Przejdź do głównej zawartości

Dzień Pamięci Ofiar Holocaustu


Są takie dni w historii ludzkości, które zmieniły na zawsze postrzeganie rzeczywistości przez wszystkie kolejne generacje. Z pewnością takich dat, czy stojących za nimi wydarzeń można by przytoczyć wiele. Jednocześnie część z nich pozostanie pewnie na długo w sferze gorących dysput co do ich znaczenia i wpływu na koleje ludzkiej historii. Jednak z łatwością można wśród nich znaleźć także te będące bezspornie punktem wyjścia do głębokiej refleksji nad tym do czego jako rodzaj ludzki jesteśmy zdolni. 
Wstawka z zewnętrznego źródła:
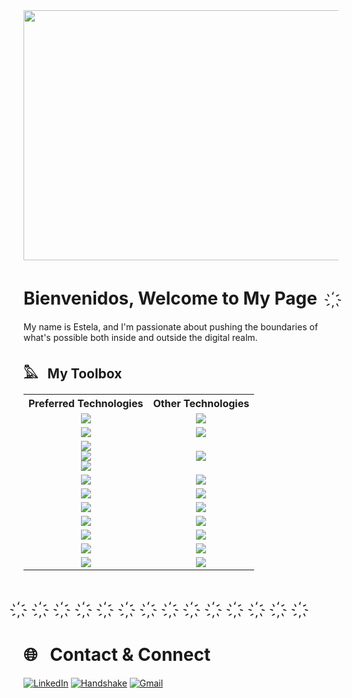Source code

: 
<img src="https://github.com/estelacruz/estelacruz/blob/main/estelaGif_WB.gif" width="800" height="400">

#  Bienvenidos, Welcome to My Page &nbsp; &nbsp;  ҉　 

My name is Estela, and I'm passionate about pushing the boundaries of what's possible both inside and outside the digital realm.

## 𓅓 &nbsp; My Toolbox
<p align="center">
  <table>
    <tr>
      <th>Preferred Technologies</th>
      <th>Other Technologies</th>
    </tr>
    <tr>
      <td align="center"><img src="https://img.shields.io/badge/python-3670A0?style=for-the-badge&logo=python&logoColor=ffdd54"></td>
      <td align="center"><img src="https://img.shields.io/badge/react-%2320232a.svg?style=for-the-badge&logo=react&logoColor=%2361DAFB"></td>
    </tr>
    <tr>
      <td align="center"><img src="https://img.shields.io/badge/r-%23276DC3.svg?style=for-the-badge&logo=r&logoColor=white"></td>
      <td align="center"><img src="https://img.shields.io/badge/C-00599C?style=for-the-badge&logo=c&logoColor=white"></td>
    </tr>
    <tr>
      <td align="center"> <img src="https://img.shields.io/badge/pandas-%23150458.svg?style=for-the-badge&logo=pandas&logoColor=white"><br>
      <img src="https://img.shields.io/badge/numpy-%23013243.svg?style=for-the-badge&logo=numpy&logoColor=white"><br>
      <img src="https://img.shields.io/badge/Matplotlib-%23ffffff.svg?style=for-the-badge&logo=Matplotlib&logoColor=black"></td>
      <td align="center"><img src="https://img.shields.io/badge/Spyder-838485?style=for-the-badge&logo=spyder%20ide&logoColor=maroon"></td>
    </tr>
    <tr>
      <td align="center"><img src="https://img.shields.io/badge/mysql-%2300f.svg?style=for-the-badge&logo=mysql&logoColor=white"></td>
      <td align="center"><img src="https://img.shields.io/badge/sublime_text-%23575757.svg?style=for-the-badge&logo=sublime-text&logoColor=important"></td>
    </tr>
    <tr>
      <td align="center"><img src="https://img.shields.io/badge/sqlite-%2307405e.svg?style=for-the-badge&logo=sqlite&logoColor=white"></td>
      <td align="center"><img src="https://img.shields.io/badge/MongoDB-%234ea94b.svg?style=for-the-badge&logo=mongodb&logoColor=white"></td>
    </tr>
    <tr>
      <td align="center"><img src="https://img.shields.io/badge/java-%23ED8B00.svg?style=for-the-badge&logo=openjdk&logoColor=white"></td>
      <td align="center"><img src="https://img.shields.io/badge/latex-%23008080.svg?style=for-the-badge&logo=latex&logoColor=white"></td>
    </tr>
    <tr>
      <td align="center"><img src="https://img.shields.io/badge/git-%23F05033.svg?style=for-the-badge&logo=git&logoColor=white"></td>
      <td align="center"><img src="https://img.shields.io/badge/Anaconda-%2344A833.svg?style=for-the-badge&logo=anaconda&logoColor=white"></td>
    </tr>
    <tr>
      <td align="center"><img src="https://img.shields.io/badge/Visual%20Studio%20Code-0078d7.svg?style=for-the-badge&logo=visual-studio-code&logoColor=white"></td>
      <td align="center"><img src="https://img.shields.io/badge/Eclipse-FE7A16.svg?style=for-the-badge&logo=Eclipse&logoColor=white"></td>
    </tr>
    <tr>
      <td align="center"><img src="https://img.shields.io/badge/jupyter-%23FA0F00.svg?style=for-the-badge&logo=jupyter&logoColor=white"></td>
      <td align="center"><img src="https://img.shields.io/badge/Replit-DD1200?style=for-the-badge&logo=Replit&logoColor=white"></td>
    </tr>
    <tr>
      <td align="center"><img src="https://img.shields.io/badge/RStudio-4285F4?style=for-the-badge&logo=rstudio&logoColor=white"></td>
      <td align="center"><img src="https://img.shields.io/badge/github%20pages-121013?style=for-the-badge&logo=github&logoColor=white"></td>
    </tr>
  </table>
</p>


#  ҉　 ҉　 ҉　  ҉　 ҉　 ҉　 ҉　  ҉　 ҉　  ҉　  ҉　 ҉　 ҉　 ҉　   
# 🌐 &nbsp; Contact & Connect
[![LinkedIn](https://img.shields.io/badge/LinkedIn-0077B5?style=for-the-badge&logo=linkedin&logoColor=white)](https://www.linkedin.com/in/estelabobadilla-cruz/) [![Handshake](https://img.shields.io/badge/Handshake-FF2F1C.svg?style=for-the-badge&logo=Handshake&logoColor=white)](https://app.joinhandshake.com/stu/users/23566056) [![Gmail](https://img.shields.io/badge/Gmail-D14836?style=for-the-badge&logo=gmail&logoColor=white)](mailto:%22Estela%20Bobadilla-Cruz%22<estelabcruz@nyu.edu>)


<!--
**estelacruz/estelacruz** is a ✨ _special_ ✨ repository because its `README.md` (this file) appears on your GitHub profile.

Here are some ideas to get you started:
- 👋🏽 &nbsp;
- 🔭 I’m currently working on ...
- 🌱 I’m currently learning ...
- 👯 I’m looking to collaborate on ...
- 🤔 I’m looking for help with ...
- 💬 Ask me about ...
- 📫 How to reach me: ...
- 😄 Pronouns: ...
- ⚡ Fun fact: ...
-->
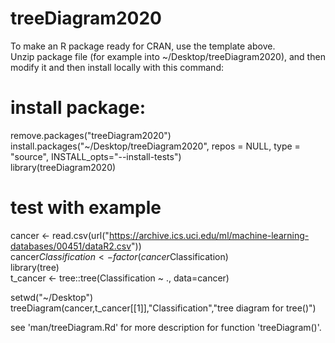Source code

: # treeDiagram2020

To make an R package ready for CRAN, use the template above. \
Unzip package file (for example into ~/Desktop/treeDiagram2020), and then modify it and then install locally with this command: 

# install package:
remove.packages("treeDiagram2020") \
install.packages("~/Desktop/treeDiagram2020", repos = NULL, type = "source", INSTALL_opts="--install-tests") \
library(treeDiagram2020)
  
# test with example
cancer <- read.csv(url("https://archive.ics.uci.edu/ml/machine-learning-databases/00451/dataR2.csv")) \
cancer$Classification <- factor(cancer$Classification)\
library(tree)\
t_cancer <- tree::tree(Classification ~ ., data=cancer)

setwd("~/Desktop")\
treeDiagram(cancer,t_cancer[[1]],"Classification","tree diagram for tree()")

see 'man/treeDiagram.Rd' for more description for function 'treeDiagram()'.
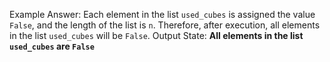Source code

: Example Answer:
Each element in the list `used_cubes` is assigned the value `False`, and the length of the list is `n`. Therefore, after execution, all elements in the list `used_cubes` will be `False`.
Output State: **All elements in the list `used_cubes` are `False`**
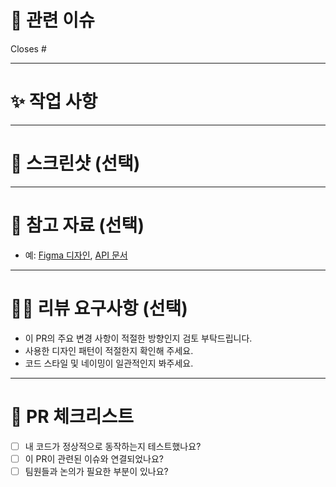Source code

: # 🔗 관련 이슈
<!-- 이 PR이 해결하는 이슈를 추가해주세요. (예: #123) 이슈 번호 앞에 Closes 작성하면 PR 머지할 때 자동으로 이슈가 닫힙니다.-->
Closes #

---

# ✨ 작업 사항
<!-- 이 PR에서 작업한 내용을 자유롭게 정리해주세요. -->


---

# 📸 스크린샷 (선택)
<!-- 변경된 UI나 버그 수정 전후 비교 화면이 있다면 추가해주세요. -->
<!-- 이미지는 이슈 제출 후 드래그 앤 드롭으로 업로드할 수 있습니다. -->

---

# 🔗 참고 자료 (선택)
<!-- 관련 문서, 디자인 시안, API 문서 등이 있다면 추가해주세요. -->
- 예: [Figma 디자인](https://www.figma.com/), [API 문서](https://api.docs.example.com/)

---

# 🙋🏻 리뷰 요구사항 (선택)
<!-- 코드 리뷰 요청이 필요한 부분을 구체적으로 작성해주세요. -->
- 이 PR의 주요 변경 사항이 적절한 방향인지 검토 부탁드립니다.
- 사용한 디자인 패턴이 적절한지 확인해 주세요.
- 코드 스타일 및 네이밍이 일관적인지 봐주세요.

---

# 🚀 PR 체크리스트
- [ ] 내 코드가 정상적으로 동작하는지 테스트했나요?
- [ ] 이 PR이 관련된 이슈와 연결되었나요?
- [ ] 팀원들과 논의가 필요한 부분이 있나요?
Okres drugiej wojny światowej w sposób szczególny obfitował w tego typu zdarzenia. Zazwyczaj na pierwszym miejscu, niemal w sposób odruchowy, kojarzy nam się wynalezienie, a następnie użycie broni jądrowej. Jednak w ciągu ostatniego tygodnia przypadły rocznice dwóch niezwykle istotnych choć dużo mniej mających wspólnego z nauką i jej odkryciami wydarzeń. Konferencji w Wannsee oraz wyzwolenia obozu Auschwitz-Birkenau. Druga z tych dat doczekała się upamiętnienia w postaci obchodzonego co rok, 27 stycznia, Dnia Pamięci Ofiar Holocaustu. 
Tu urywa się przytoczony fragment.